Chemical-space completeness: a new strategy for crystalline materials exploration
Fengyu Xie, Ruoyu Wang, Taoyuze Lv, Yuxiang Gao, Hongyu Wu, Zhicheng Zhong
TL;DR
This work introduces a chemical-system–centric framework for crystalline materials exploration that concentrates search within bounded chemical spaces and uses a closed-loop cycle of structure generation, fast energy evaluation with neural force fields, and targeted DFT refinement. In the Li–P–S system, the approach achieves rapid convergence toward chemical-space completeness, attaining meV-scale accuracy with modest DFT data and saturating local bonding environments after early iterations. It autonomously rediscovered known motifs and generated chemically plausible, new P–S anionic units, enabling downstream phase diagrams, ionic-conductivity screening, and electronic-structure predictions via integrated ML-based electronic-density models. The resulting data-efficient, end-to-end pipeline bridges atomistic and electronic structure within defined chemical spaces, offering a scalable route toward AI-driven materials discovery with first-principles fidelity.
Abstract
The emergence of deep learning has brought the long-standing goal of comprehensively understanding and exploring crystalline materials closer to reality.

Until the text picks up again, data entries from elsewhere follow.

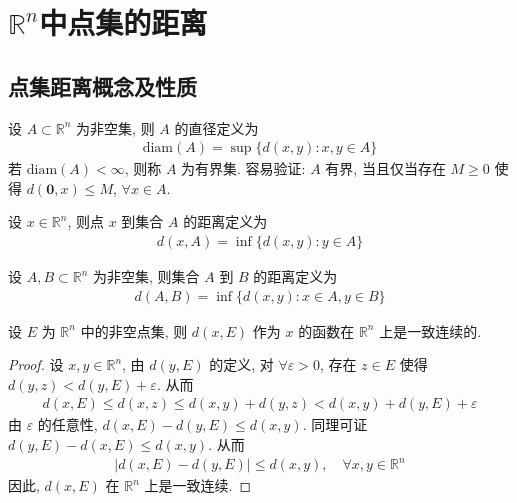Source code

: \documentclass[../../main.tex]{subfiles}
\begin{document}
\section{$\mathbb{R}^n$中点集的距离}

\subsection{点集距离概念及性质}

\begin{definition}
设 $A \subset \mathbb{R}^n$ 为非空集, 则 $A$ 的直径定义为
\begin{align*}
\mathrm{diam}(A) = \sup\{d(x, y) : x, y \in A\}
\end{align*}
若 $\mathrm{diam}(A) < \infty$, 则称 $A$ 为有界集. 容易验证: $A$ 有界, 当且仅当存在 $M \geqslant 0$ 使得 $d(\mathbf{0}, x) \leqslant M$, $\forall x \in A$.

设 $x \in \mathbb{R}^n$, 则点 $x$ 到集合 $A$ 的距离定义为
\begin{align*}
d(x, A) = \inf\{d(x, y) : y \in A\}
\end{align*}

设 $A, B \subset \mathbb{R}^n$ 为非空集, 则集合 $A$ 到 $B$ 的距离定义为
\begin{align*}
d(A, B) = \inf\{d(x, y) : x \in A, y \in B\}
\end{align*}
\end{definition}

\begin{proposition}\label{proposition:点与集合之间的距离函数在R^n上一致连续}
设 $E$ 为 $\mathbb{R}^n$ 中的非空点集, 则 $d(x, E)$ 作为 $x$ 的函数在 $\mathbb{R}^n$ 上是一致连续的.
\end{proposition}
\begin{proof}
设 $x, y \in \mathbb{R}^n$, 由 $d(y, E)$ 的定义, 对 $\forall \varepsilon > 0$, 存在 $z \in E$ 使得 $d(y, z) < d(y, E) + \varepsilon$. 从而
\begin{align*}
d(x, E) \leqslant d(x, z) \leqslant d(x, y) + d(y, z) < d(x, y) + d(y, E) + \varepsilon
\end{align*}
由 $\varepsilon$ 的任意性, $d(x, E) - d(y, E) \leqslant d(x, y)$. 同理可证 $d(y, E) - d(x, E) \leqslant d(x, y)$. 从而
\begin{align*}
|d(x, E) - d(y, E)| \leqslant d(x, y), \quad \forall x, y \in \mathbb{R}^n
\end{align*}
因此, $d(x, E)$ 在 $\mathbb{R}^n$ 上是一致连续.
\end{proof}
\end{document}

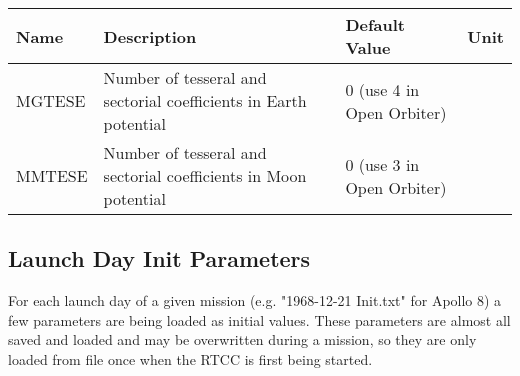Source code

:\documentclass[11pt]{article} %
\begin{document}
\newpage
\begin{tabular}{L{3cm} L{7cm} L{2.5cm} L{1.5cm}}
\hline
\textbf{Name} & \textbf{Description} & \textbf{Default Value} & \textbf{Unit}\\
\hline
MGTESE&Number of tesseral and sectorial coefficients in Earth potential&0 (use 4 in Open Orbiter)&\\
\hline
MMTESE&Number of tesseral and sectorial coefficients in Moon potential&0 (use 3 in Open Orbiter)&\\
\hline
\end{tabular}
\newpage
\subsection{Launch Day Init Parameters}

For each launch day of a given mission (e.g. "1968-12-21 Init.txt" for Apollo 8) a few parameters are being loaded as initial values. These parameters are almost all saved and loaded and may be overwritten during a mission, so they are only loaded from file once when the RTCC is first being started.\\
\end{document}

Yet, universal exploration across all elements remains hindered by the combinatorial explosion of possible chemical environments, making it difficult to balance accuracy and efficiency. Crucially, within any finite set of elements, the diversity of short-range bonding types and local geometric motifs is inherently limited. Guided by this chemical intuition, we propose a chemical-system-centric strategy for crystalline materials exploration. In this framework, generative models are coupled with machine-learned force fields as fast energy evaluators, and both are iteratively refined in a closed-loop cycle of generation, evaluation, and fine-tuning. Using the Li-P-S ternary system as a case study, we show that this approach captures the diversity of local environments with minimal additional first-principles data while maintaining structural creativity, achieving closed-loop convergence toward chemical completeness within a bounded chemical space. We further demonstrate downstream applications, including phase-diagram construction, ionic-diffusivity screening, and electronic-structure prediction. Together, this strategy provides a systematic and data-efficient framework for modeling both atomistic and electronic structures within defined chemical spaces, bridging accuracy and efficiency, and paving the way toward scalable, AI-driven discovery of crystalline materials with human-level creativity and first-principles fidelity.